**Requirement:**
Please quote exactly the lines below from the line containing "Het aspect geluid" to the line containing "#### 5\.3 Luchtkwaliteit", both lines included, and nothing else.

**Dataset records:**
※
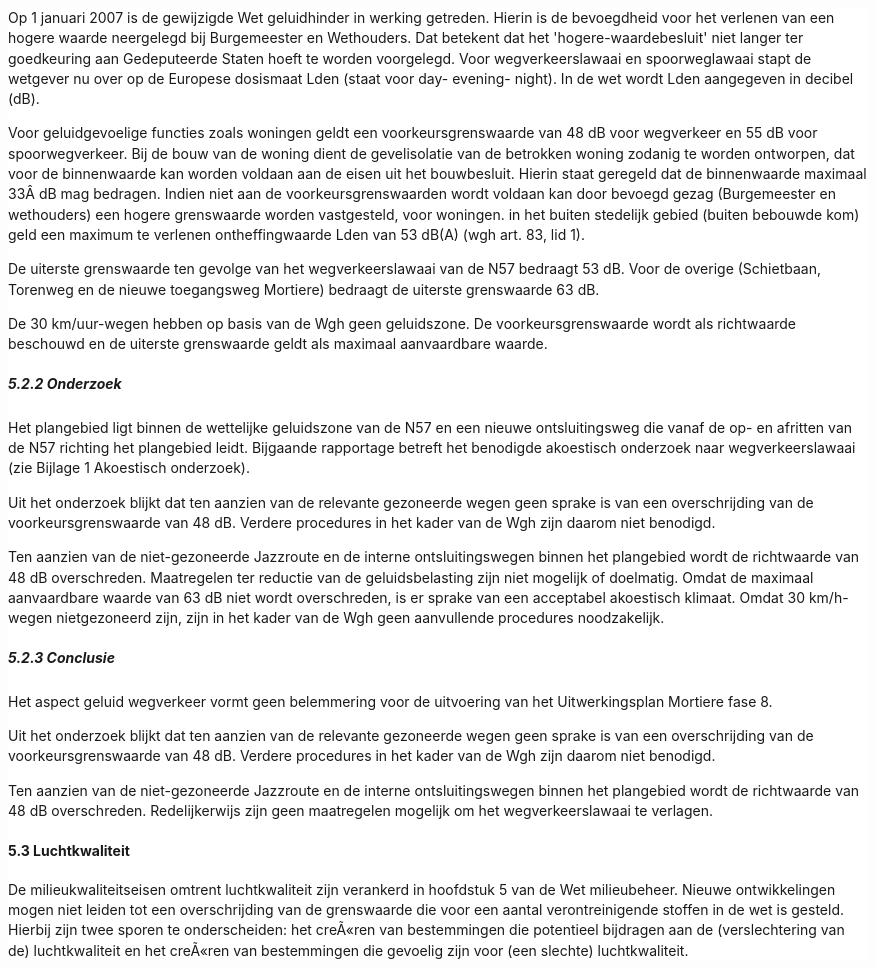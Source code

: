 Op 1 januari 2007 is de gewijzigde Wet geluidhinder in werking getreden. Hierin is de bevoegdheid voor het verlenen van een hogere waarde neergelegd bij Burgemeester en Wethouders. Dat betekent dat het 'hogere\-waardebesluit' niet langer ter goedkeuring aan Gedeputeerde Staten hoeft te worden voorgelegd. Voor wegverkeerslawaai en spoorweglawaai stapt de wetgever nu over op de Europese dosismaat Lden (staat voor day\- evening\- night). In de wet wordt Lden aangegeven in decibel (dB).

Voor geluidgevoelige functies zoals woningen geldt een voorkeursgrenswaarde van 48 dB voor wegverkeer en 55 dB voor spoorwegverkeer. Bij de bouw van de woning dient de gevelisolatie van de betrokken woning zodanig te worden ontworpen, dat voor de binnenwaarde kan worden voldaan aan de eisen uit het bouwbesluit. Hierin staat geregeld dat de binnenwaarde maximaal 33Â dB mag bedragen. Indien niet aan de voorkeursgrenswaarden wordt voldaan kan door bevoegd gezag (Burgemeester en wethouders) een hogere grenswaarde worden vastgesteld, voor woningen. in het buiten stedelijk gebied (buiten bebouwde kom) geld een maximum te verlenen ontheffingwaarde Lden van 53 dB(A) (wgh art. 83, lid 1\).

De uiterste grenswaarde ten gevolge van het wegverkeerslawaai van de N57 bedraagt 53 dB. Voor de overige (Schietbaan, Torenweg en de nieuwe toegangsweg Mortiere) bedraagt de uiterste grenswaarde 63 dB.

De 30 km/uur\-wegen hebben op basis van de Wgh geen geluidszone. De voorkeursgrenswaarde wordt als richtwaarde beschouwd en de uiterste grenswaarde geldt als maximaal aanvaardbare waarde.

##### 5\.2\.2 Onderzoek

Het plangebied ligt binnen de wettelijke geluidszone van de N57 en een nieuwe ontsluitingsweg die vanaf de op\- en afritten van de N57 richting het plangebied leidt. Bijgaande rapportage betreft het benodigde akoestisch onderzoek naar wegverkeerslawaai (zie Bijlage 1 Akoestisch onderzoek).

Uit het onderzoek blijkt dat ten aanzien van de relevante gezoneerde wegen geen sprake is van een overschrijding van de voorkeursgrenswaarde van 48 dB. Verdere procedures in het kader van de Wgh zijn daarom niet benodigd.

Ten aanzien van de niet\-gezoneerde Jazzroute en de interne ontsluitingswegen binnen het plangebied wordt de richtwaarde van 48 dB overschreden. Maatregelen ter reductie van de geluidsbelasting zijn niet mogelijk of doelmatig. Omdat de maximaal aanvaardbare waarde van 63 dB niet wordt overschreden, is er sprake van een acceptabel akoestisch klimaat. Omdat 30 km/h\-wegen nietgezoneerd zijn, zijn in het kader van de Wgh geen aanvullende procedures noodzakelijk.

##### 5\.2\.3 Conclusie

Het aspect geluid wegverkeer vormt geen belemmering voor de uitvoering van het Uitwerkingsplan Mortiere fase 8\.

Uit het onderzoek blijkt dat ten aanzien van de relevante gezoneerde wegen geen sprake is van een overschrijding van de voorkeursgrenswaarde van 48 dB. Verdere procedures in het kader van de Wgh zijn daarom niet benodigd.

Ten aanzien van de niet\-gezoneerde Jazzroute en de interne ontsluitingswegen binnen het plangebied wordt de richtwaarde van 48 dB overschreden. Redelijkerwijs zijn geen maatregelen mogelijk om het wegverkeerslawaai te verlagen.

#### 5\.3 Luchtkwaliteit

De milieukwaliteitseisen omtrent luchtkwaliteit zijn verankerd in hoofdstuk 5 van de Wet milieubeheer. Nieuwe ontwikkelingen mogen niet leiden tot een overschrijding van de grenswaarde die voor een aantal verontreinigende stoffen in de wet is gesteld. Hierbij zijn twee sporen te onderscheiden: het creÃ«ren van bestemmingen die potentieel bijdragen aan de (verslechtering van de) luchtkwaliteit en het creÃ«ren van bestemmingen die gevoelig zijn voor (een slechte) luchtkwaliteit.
※
**Solution:**
Het aspect geluid wegverkeer vormt geen belemmering voor de uitvoering van het Uitwerkingsplan Mortiere fase 8\.

Uit het onderzoek blijkt dat ten aanzien van de relevante gezoneerde wegen geen sprake is van een overschrijding van de voorkeursgrenswaarde van 48 dB. Verdere procedures in het kader van de Wgh zijn daarom niet benodigd.

Ten aanzien van de niet\-gezoneerde Jazzroute en de interne ontsluitingswegen binnen het plangebied wordt de richtwaarde van 48 dB overschreden. Redelijkerwijs zijn geen maatregelen mogelijk om het wegverkeerslawaai te verlagen.

#### 5\.3 Luchtkwaliteit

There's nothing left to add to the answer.